Man unterscheidet bei den Linsenkorrekturverfahren zwischen sog. phaken Linsen, bei denen eine Korrekturlinse vor die körpereigene Linse im Auge eingesetzt wird (–> ICL, –>Arstisan-Linse) und zwischen einem Linsenaustausch der körpereigenen Linse selbst gegen eine (Mehrstärken-)Kunststofflinse im Sinne einer (bei noch klarer Linse vorgezogenen) ‚grauen Star‘ – Operation (–>CLE, –>Pseudophakie).

Die implantierbare Kontaktlinse (ICL) ist keine Kontaktlinse im herkömmlichen Sinn.
Sie wird nicht auf das Auge aufgesetzt, sondern in das innere Auge vor die körpereigene Linse hinter die Iris implantiert (sog. Hinterkammerlinse) und bleibt so für Patient und den Betrachter völlig unsichtbar. Der Eingriff ist reversibel, d.h. die Linse kann i.d.R. ohne große Mühe auch wieder entfernt werden, falls sich Veränderungen der Sehstärke oder evtl. der körpereigenen Linse ergeben sollten.

Die hinter der Iris liegende ICL wird hauptsächlich zur Korrektur von mittleren bis hohen Kurzsichtigkeiten eingesetzt.

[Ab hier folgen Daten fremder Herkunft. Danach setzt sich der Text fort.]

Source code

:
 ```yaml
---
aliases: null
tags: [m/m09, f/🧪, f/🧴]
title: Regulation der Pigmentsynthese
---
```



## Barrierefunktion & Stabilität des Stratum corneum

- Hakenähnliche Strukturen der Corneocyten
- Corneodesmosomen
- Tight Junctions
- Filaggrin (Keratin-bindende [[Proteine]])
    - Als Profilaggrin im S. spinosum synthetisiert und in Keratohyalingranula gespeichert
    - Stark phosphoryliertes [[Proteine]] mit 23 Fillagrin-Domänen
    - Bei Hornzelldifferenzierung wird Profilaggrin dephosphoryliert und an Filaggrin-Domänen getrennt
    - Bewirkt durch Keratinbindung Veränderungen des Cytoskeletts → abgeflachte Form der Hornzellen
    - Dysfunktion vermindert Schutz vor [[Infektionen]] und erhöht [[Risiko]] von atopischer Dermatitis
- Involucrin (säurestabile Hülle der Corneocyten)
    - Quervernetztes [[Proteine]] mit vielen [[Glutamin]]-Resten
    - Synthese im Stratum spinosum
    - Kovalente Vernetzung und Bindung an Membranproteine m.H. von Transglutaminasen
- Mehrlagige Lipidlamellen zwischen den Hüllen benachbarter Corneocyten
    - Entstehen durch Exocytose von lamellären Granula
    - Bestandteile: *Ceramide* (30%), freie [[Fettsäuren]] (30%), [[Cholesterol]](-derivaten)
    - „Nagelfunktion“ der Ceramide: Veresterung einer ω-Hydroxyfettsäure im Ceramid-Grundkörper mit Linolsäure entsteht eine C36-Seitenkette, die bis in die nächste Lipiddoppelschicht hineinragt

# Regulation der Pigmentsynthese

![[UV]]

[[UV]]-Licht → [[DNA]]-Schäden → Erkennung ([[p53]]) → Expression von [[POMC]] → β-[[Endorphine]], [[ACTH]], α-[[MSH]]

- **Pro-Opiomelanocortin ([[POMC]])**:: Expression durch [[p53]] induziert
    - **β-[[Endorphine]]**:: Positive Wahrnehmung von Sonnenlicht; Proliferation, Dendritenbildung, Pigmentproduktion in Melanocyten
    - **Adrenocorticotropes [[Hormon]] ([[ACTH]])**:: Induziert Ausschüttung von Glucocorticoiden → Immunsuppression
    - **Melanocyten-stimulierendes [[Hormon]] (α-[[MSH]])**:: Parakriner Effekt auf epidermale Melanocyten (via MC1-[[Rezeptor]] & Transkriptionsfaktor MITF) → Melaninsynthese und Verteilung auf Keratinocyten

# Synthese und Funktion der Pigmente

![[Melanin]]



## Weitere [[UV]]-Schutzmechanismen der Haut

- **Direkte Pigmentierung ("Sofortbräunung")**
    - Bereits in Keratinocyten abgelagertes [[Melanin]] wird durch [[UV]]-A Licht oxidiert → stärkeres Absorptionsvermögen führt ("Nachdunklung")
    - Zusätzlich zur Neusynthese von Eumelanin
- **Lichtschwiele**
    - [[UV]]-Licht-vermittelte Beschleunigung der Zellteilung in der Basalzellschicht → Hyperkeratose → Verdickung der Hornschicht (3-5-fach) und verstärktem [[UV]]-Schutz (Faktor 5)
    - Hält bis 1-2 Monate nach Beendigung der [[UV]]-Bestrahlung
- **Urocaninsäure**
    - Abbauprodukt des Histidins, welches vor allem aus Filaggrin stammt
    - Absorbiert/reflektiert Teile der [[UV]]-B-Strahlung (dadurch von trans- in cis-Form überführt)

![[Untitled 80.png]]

WICHTIG ist ein ausreichender Zwischenraum zwischen der ICl und der dahinter liegenden körpereigenen Linse. Wenn der Spalt zu schmal ist oder sich im Laufe des Lebens die körpereigene Linse verdickt, so kann es zum Kontakt zwischen den beiden Linsen kommen und es können sich im Einzelfall Trübungen in der körpereigenen Linse ergeben.

Trübungen im Randbereich sind von keiner Relevanz bzgl. der Sehschärfe, in der optischen Sehachse gelegene Trübungen können sich jedoch störend auswirken. Bei einer Zunahme der Trübungen kann die ICL ggf. auch wieder entfernt werden.

Eine torische (=verkrümmungskorrigierende) ICL korrigiert gleichzeitig Kurzsichtigkeit und eine vorhandene Hornhautverkrümmung. Eine Hornhautverkrümmung kann auch mittels feinkorrigierender Laserkorrektur auf der Hornhaut nach der Linsenimplantation behandelt werden (–>Bioptics-Verfahren).

Die ICL ist weich und kleiner als die normalen „Kontaktlinsen“. Die ICL besteht aus sehr weichem, biokompatiblen CollamerTM, einem Material, welches eine sehr gute Verträglichkeit im Auge aufweist und die Gefahr einer evtl. Abstoßreaktion sehr unwahrscheinlich macht.